[[ Source material open ]]

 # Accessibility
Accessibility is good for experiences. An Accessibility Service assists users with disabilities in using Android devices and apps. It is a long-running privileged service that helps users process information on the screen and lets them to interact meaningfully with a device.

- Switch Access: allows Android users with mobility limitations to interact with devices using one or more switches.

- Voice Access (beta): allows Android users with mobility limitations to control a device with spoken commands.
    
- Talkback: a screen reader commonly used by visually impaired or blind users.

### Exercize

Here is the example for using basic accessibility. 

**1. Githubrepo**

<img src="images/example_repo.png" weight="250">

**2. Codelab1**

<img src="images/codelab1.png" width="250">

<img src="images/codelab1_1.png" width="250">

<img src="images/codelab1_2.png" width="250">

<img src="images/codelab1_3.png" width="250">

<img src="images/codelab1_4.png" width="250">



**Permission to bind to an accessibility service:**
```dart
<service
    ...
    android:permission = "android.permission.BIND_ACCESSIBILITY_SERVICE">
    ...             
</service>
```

[[ Source material closed ]]

Beginning with the line that contains "Here is the", restate word for word each line through the last one in the data, and write nothing more.

Here is the example for using basic accessibility. 

**1. Githubrepo**

<img src="images/example_repo.png" weight="250">

**2. Codelab1**

<img src="images/codelab1.png" width="250">

<img src="images/codelab1_1.png" width="250">

<img src="images/codelab1_2.png" width="250">

<img src="images/codelab1_3.png" width="250">

<img src="images/codelab1_4.png" width="250">



**Permission to bind to an accessibility service:**
```dart
<service
    ...
    android:permission = "android.permission.BIND_ACCESSIBILITY_SERVICE">
    ...             
</service>
```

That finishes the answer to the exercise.